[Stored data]
....

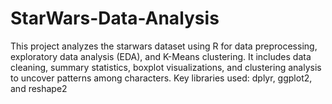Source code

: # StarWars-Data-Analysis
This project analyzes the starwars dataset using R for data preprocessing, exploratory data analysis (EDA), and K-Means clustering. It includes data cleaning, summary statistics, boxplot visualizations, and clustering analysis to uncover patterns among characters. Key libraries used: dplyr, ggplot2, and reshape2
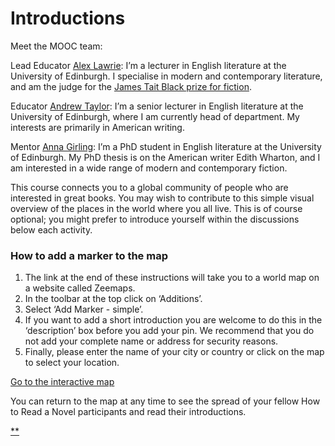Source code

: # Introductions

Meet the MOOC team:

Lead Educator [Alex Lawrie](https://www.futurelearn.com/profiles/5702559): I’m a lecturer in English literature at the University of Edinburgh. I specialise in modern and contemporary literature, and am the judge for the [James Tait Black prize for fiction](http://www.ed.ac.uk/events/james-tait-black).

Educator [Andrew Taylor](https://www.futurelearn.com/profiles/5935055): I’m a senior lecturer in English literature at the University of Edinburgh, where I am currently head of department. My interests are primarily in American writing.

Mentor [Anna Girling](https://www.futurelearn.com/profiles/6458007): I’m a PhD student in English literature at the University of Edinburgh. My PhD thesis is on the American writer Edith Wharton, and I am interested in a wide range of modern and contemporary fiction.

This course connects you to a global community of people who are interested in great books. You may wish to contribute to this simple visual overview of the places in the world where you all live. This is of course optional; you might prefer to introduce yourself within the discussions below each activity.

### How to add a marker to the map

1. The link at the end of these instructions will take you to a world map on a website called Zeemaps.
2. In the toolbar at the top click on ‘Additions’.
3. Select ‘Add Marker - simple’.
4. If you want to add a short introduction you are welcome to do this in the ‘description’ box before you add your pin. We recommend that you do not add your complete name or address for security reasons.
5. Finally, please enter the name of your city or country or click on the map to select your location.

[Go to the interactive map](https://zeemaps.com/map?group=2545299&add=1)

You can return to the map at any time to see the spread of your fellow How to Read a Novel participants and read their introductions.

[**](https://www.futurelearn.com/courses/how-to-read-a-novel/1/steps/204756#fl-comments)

....

WHAT THE TASK ASKS »
Beginning with the first line of the records and ending with the line that contains "in American writing.", reproduce every line exactly, omitting pictures and adding nothing.

ANSWER AREA »
Source code

: # StarWars-Data-Analysis
This project analyzes the starwars dataset using R for data preprocessing, exploratory data analysis (EDA), and K-Means clustering. It includes data cleaning, summary statistics, boxplot visualizations, and clustering analysis to uncover patterns among characters. Key libraries used: dplyr, ggplot2, and reshape2
Source code

: # Introductions

Meet the MOOC team:

Lead Educator [Alex Lawrie](https://www.futurelearn.com/profiles/5702559): I’m a lecturer in English literature at the University of Edinburgh. I specialise in modern and contemporary literature, and am the judge for the [James Tait Black prize for fiction](http://www.ed.ac.uk/events/james-tait-black).

Educator [Andrew Taylor](https://www.futurelearn.com/profiles/5935055): I’m a senior lecturer in English literature at the University of Edinburgh, where I am currently head of department. My interests are primarily in American writing.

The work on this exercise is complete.